Professor and Chair of the Justice for Animals Program

Biography

Professor Matthew Liebman is the Justice for Animals endowed chair and professor of law at USF School of Law. Professor Liebman is an internationally recognized expert in animal law and has published in leading law reviews on how the legal system can recognize and respect the rights of nonhumans. His writing has appeared in the Maryland Law Review, the Minnesota Law Review, Ecology Law Quarterly, the Animal Law Review, the Stanford Environmental Law Journal, and the Journal of Animal Law. Professor Liebman is a regular media commentator on animal law issues. He has been quoted in the New York Times, the Washington Post, USA Today, the Guardian, and National Geographic.

Before coming to USF, Matthew practiced law for 12 years with the Animal Legal Defense Fund, including three years as the organization’s director of litigation. At ALDF, Professor Liebman litigated a wide variety of animal protection issues, including cases to defend the First Amendment rights of activists and to establish fundamental legal rights for nonhuman animals. Professor Liebman’s practical experience inspires his scholarship, which examines the socio-legal effects of law and litigation in the animal rights movement, as well as various substantive and doctrinal issues in animal law. He also teaches torts and professional responsibility.

Expertise

  • Animal law
  • Law & social movements
  • Public interest litigation
  • Professional responsibility and legal ethics
  • Torts

Appointments

  • Program Chair, Justice for Animals Program, School of Law

Education

  • Stanford University, JD, 2006 (with distinction)
  • University of Texas at Austin, BA in Plan II and Philosophy, 2001 (with highest honors)

Prior Experience

  • Director of Litigation, Animal Legal Defense Fund
  • Clerk, Honorable Warren J. Ferguson, United States Court of Appeals for the Ninth Circuit

Awards & Distinctions

  • Deborah Rhode Prize, International Association of Legal Ethics (2024)
  • The Recorder's List of California Trailblazers (2019)

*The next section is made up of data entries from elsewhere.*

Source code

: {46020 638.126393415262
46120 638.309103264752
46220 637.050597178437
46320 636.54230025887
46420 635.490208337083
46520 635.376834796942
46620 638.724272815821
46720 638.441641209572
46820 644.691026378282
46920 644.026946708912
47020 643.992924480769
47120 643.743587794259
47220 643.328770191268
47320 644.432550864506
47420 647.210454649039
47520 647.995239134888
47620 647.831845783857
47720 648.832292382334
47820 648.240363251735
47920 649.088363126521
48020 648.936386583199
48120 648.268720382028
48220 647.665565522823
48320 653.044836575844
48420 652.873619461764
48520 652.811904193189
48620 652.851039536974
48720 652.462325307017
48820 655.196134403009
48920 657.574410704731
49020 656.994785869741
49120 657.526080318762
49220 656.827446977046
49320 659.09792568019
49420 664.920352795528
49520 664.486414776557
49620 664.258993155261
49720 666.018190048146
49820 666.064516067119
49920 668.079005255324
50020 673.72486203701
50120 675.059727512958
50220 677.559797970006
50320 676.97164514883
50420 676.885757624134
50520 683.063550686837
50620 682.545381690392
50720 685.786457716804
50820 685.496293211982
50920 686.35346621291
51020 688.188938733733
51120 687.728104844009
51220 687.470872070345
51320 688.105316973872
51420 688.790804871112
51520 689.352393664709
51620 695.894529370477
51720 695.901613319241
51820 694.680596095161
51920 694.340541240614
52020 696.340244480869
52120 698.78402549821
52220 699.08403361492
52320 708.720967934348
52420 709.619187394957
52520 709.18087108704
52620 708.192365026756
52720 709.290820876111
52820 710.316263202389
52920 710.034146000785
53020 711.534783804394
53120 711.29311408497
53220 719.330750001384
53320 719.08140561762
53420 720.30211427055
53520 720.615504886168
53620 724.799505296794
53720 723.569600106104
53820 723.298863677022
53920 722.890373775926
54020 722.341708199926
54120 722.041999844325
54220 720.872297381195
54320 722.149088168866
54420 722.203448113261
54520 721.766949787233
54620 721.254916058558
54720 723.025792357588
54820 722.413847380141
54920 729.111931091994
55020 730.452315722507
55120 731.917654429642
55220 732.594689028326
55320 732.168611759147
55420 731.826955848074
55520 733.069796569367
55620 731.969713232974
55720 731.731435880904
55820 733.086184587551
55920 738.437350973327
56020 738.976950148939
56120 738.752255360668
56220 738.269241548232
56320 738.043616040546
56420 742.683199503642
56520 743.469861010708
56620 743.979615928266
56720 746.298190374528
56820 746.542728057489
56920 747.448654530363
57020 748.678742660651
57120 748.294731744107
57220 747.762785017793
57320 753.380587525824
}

Law Review and Journal Articles

  • Representing Animals, 84 Maryland Law Review 477 (2025)
  • Animal Plaintiffs, 108 Minnesota Law Review 1707 (2024)
  • Litigation & Liberation, 49 Ecology Law Quarterly 715 (2022)
  • Key Animal Law in the United States, in ROUTLEDGE HANDBOOK OF ANIMAL WELFARE (2022)
  • Who the Judge Ate for Breakfast: On the Limits of Creativity in Animal Law and the Redeeming Power of Powerlessness, 18 Animal Law 133 (2011).
  • A WORLDVIEW OF ANIMAL LAW, Carolina Academic Press (with Bruce Wagman) (2011).